“One against one, they are as good as anyone in the world. For though they are free men, they are not entirely free. They accept the law as their master. And they respect this master more than your subjects respect you. Whatever he commands, they do. And his command never changes. It forbids them to flee in battle, whatever the number of their foes. He requires them to stand firm — to conquer or die.”
Category Archives: Military History
Written by Meghan McKenna, Contributing Writer, Classical Wisdom
Sparta, home of Ancient Greece’s most brutal warriors, trained from their youths to become capable hoplites. It is an image that has become a staple of our thoughts when thinking about how Spartan society may have been. But is this the case or is this a force-fed misconception due to centuries of misrepresentation? Was Spartan society as militarized as it is portrayed?
The Spartan Mirage
The first person to consider this and put it into writing was Francis Olliers in the 1930s. He discussed how certain philosophers may have set a precedent of a militaristic Sparta which continued to color opinion through the centuries.

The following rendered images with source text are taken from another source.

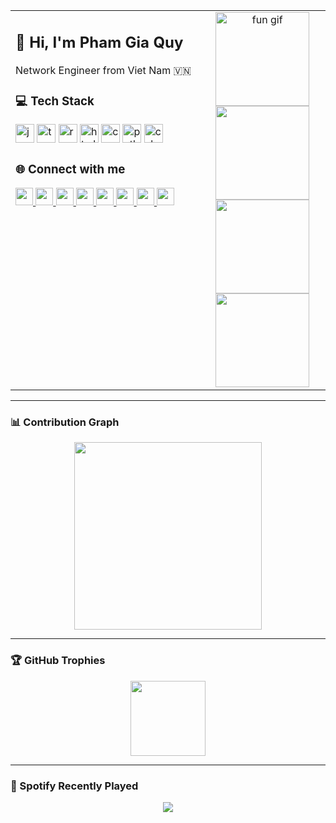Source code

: <table>
<tr>
<td width="60%" valign="top">

## 👋 Hi, I'm Pham Gia Quy  
Network Engineer from Viet Nam 🇻🇳  

### 💻 Tech Stack
<div>
  <img src="https://cdn.jsdelivr.net/gh/devicons/devicon/icons/javascript/javascript-original.svg" height="30" alt="javascript" />
  <img src="https://cdn.jsdelivr.net/gh/devicons/devicon/icons/typescript/typescript-original.svg" height="30" alt="typescript" />
  <img src="https://cdn.jsdelivr.net/gh/devicons/devicon/icons/react/react-original.svg" height="30" alt="react" />
  <img src="https://cdn.jsdelivr.net/gh/devicons/devicon/icons/html5/html5-original.svg" height="30" alt="html5" />
  <img src="https://cdn.jsdelivr.net/gh/devicons/devicon/icons/css3/css3-original.svg" height="30" alt="css3" />
  <img src="https://cdn.jsdelivr.net/gh/devicons/devicon/icons/python/python-original.svg" height="30" alt="python" />
  <img src="https://cdn.jsdelivr.net/gh/devicons/devicon/icons/csharp/csharp-original.svg" height="30" alt="csharp" />
</div>

### 🌐 Connect with me
<div>
  <a href="https://youtube.com/@bocchithe404" target="_blank">
    <img src="https://img.shields.io/static/v1?message=Youtube&logo=youtube&label=&color=FF0000&logoColor=white&style=flat" height="28" />
  </a>
  <a href="https://instagram.com/q14242416" target="_blank">
    <img src="https://img.shields.io/static/v1?message=Instagram&logo=instagram&label=&color=E4405F&logoColor=white&style=flat" height="28" />
  </a>
  <a href="#" target="_blank">
    <img src="https://img.shields.io/static/v1?message=Twitch&logo=twitch&label=&color=9146FF&logoColor=white&style=flat" height="28" />
  </a>
  <a href="#" target="_blank">
    <img src="https://img.shields.io/static/v1?message=Discord&logo=discord&label=&color=7289DA&logoColor=white&style=flat" height="28" />
  </a>
  <a href="#" target="_blank">
    <img src="https://img.shields.io/static/v1?message=Gmail&logo=gmail&label=&color=D14836&logoColor=white&style=flat" height="28" />
  </a>
  <a href="https://www.linkedin.com/in/qu%C3%BD-ph%E1%BA%A1m-251571265/" target="_blank">
    <img src="https://img.shields.io/static/v1?message=LinkedIn&logo=linkedin&label=&color=0077B5&logoColor=white&style=flat" height="28" />
  </a>
  <a href="https://www.facebook.com/phamgiaquy2416" target="_blank">
    <img src="https://img.shields.io/static/v1?message=Facebook&logo=facebook&label=&color=1877F2&logoColor=white&style=flat" height="28" />
  </a>
  <a href="https://tryhackme.com/p/boccchi89" target="_blank">
    <img src="https://img.shields.io/static/v1?message=TryHackMe&logo=tryhackme&label=&color=88cc14&logoColor=white&style=flat" height="28" />
  </a>
</div>

</td>
<td width="40%" align="center" valign="top">

<img src="https://i.imgflip.com/a2q63m.gif" height="150" alt="fun gif" />

<div>
  <img src="https://github-readme-stats.vercel.app/api?username=giaquy2000and4&show_icons=true&theme=dracula&count_private=true" height="150" />
  <img src="https://github-readme-stats.vercel.app/api/top-langs?username=giaquy2000and4&layout=compact&langs_count=5&theme=dracula" height="150" />
  <img src="https://streak-stats.demolab.com?user=giaquy2000and4&theme=dracula" height="150" />
</div>

</td>
</tr>
</table>

---

### 📊 Contribution Graph
<div align="center">
  <img src="https://github-readme-activity-graph.vercel.app/graph?username=giaquy2000and4&theme=react&radius=16&area=true" height="300" />
</div>

---

### 🏆 GitHub Trophies
<div align="center">
  <img src="https://github-profile-trophy.vercel.app?username=giaquy2000and4&theme=dracula&margin-w=8&margin-h=8" height="120" />
</div>

---

### 🎵 Spotify Recently Played
<div align="center">
  <a href="https://open.spotify.com/user/31we2feehxax5jobq6vehtdd232q">
    <img src="https://spotify-recently-played-readme.vercel.app/api?user=31we2feehxax5jobq6vehtdd232q&count=6&width=1000" style="max-width:100%;" />
  </a>
</div>
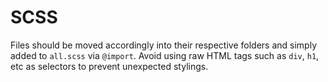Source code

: # SCSS

Files should be moved accordingly into their respective folders and simply added to `all.scss` via `@import`. Avoid using raw HTML tags such as `div`, `h1`, etc as selectors to prevent unexpected stylings.
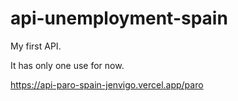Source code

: # api-unemployment-spain
My first API.

It has only one use for now.

https://api-paro-spain-jenvigo.vercel.app/paro
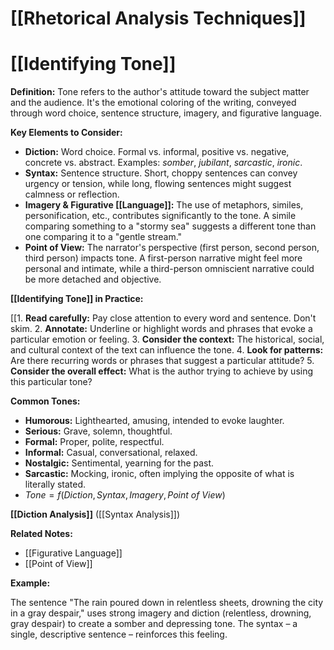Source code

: # [[Rhetorical Analysis Techniques]]
# [[Identifying Tone]]

**Definition:** Tone refers to the author's attitude toward the subject matter and the audience.  It's the emotional coloring of the writing, conveyed through word choice, sentence structure, imagery, and figurative language.

**Key Elements to Consider:**

* **Diction:**  Word choice.  Formal vs. informal, positive vs. negative, concrete vs. abstract.  Examples:  *somber*, *jubilant*, *sarcastic*, *ironic*.
* **Syntax:** Sentence structure. Short, choppy sentences can convey urgency or tension, while long, flowing sentences might suggest calmness or reflection.
* **Imagery & Figurative [[Language]]:**  The use of metaphors, similes, personification, etc., contributes significantly to the tone.  A simile comparing something to a "stormy sea" suggests a different tone than one comparing it to a "gentle stream."
* **Point of View:** The narrator's perspective (first person, second person, third person) impacts tone.  A first-person narrative might feel more personal and intimate, while a third-person omniscient narrative could be more detached and objective.

**[[Identifying Tone]] in Practice:**

[[1. **Read carefully:** Pay close attention to every word and sentence.  Don't skim.
2. **Annotate:** Underline or highlight words and phrases that evoke a particular emotion or feeling.
3. **Consider the context:** The historical, social, and cultural context of the text can influence the tone.
4. **Look for patterns:**  Are there recurring words or phrases that suggest a particular attitude?
5. **Consider the overall effect:** What is the author trying to achieve by using this particular tone?


**Common Tones:**

* **Humorous:**  Lighthearted, amusing, intended to evoke laughter.
* **Serious:**  Grave, solemn, thoughtful.
* **Formal:**  Proper, polite, respectful.
* **Informal:**  Casual, conversational, relaxed.
* **Nostalgic:**  Sentimental, yearning for the past.
* **Sarcastic:**  Mocking, ironic, often implying the opposite of what is literally stated.
* $Tone = f(Diction, Syntax, Imagery, Point\ of\ View)$


**[[Diction Analysis]]**  ([[Syntax Analysis]])

**Related Notes:**

* [[Figurative Language]]
* [[Point of View]]

**Example:**

The sentence "The rain poured down in relentless sheets, drowning the city in a gray despair," uses strong imagery and diction (relentless, drowning, gray despair) to create a somber and depressing tone.  The syntax – a single, descriptive sentence – reinforces this feeling.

Xenophon preferred the Spartan way of life and lived in Sparta for many years. Often, his praise of Spartan life is used to support the idea of Sparta as a heavily militaristic society, and his decision to live there gives credibility to this.
However, not all of Xenophon’s’ writing is considered when creating a picture of a militarised Sparta. In the Constitution of the Lacedaemonians, Xenophon writes an in-depth analysis of Spartan society, with the first thirteen chapters showing him praising the way Spartans raise their children, Spartan egalitarianism, and their warrior mindset.
In his final chapters, Xenophon flips his view, explaining that everything that had made Sparta a great city-state was disappearing, as the state became corrupt and no longer followed the laws set by Lycurgus. He further discusses how there was a decrease in morals and prestige, which made other city-states suspicious and cautious of Sparta gaining more power and taking control of Greece.
Herodotus also contributed to the mirage, as his writing can be quite hyperbolic. For example, Herodotus gives historians a notion of the size of Sparta’s population, while also pushing the idea of military supremacy. At one point he describes Sparta as a city of about eight thousand men, “all of them equal to those who have fought [at Thermopylae].”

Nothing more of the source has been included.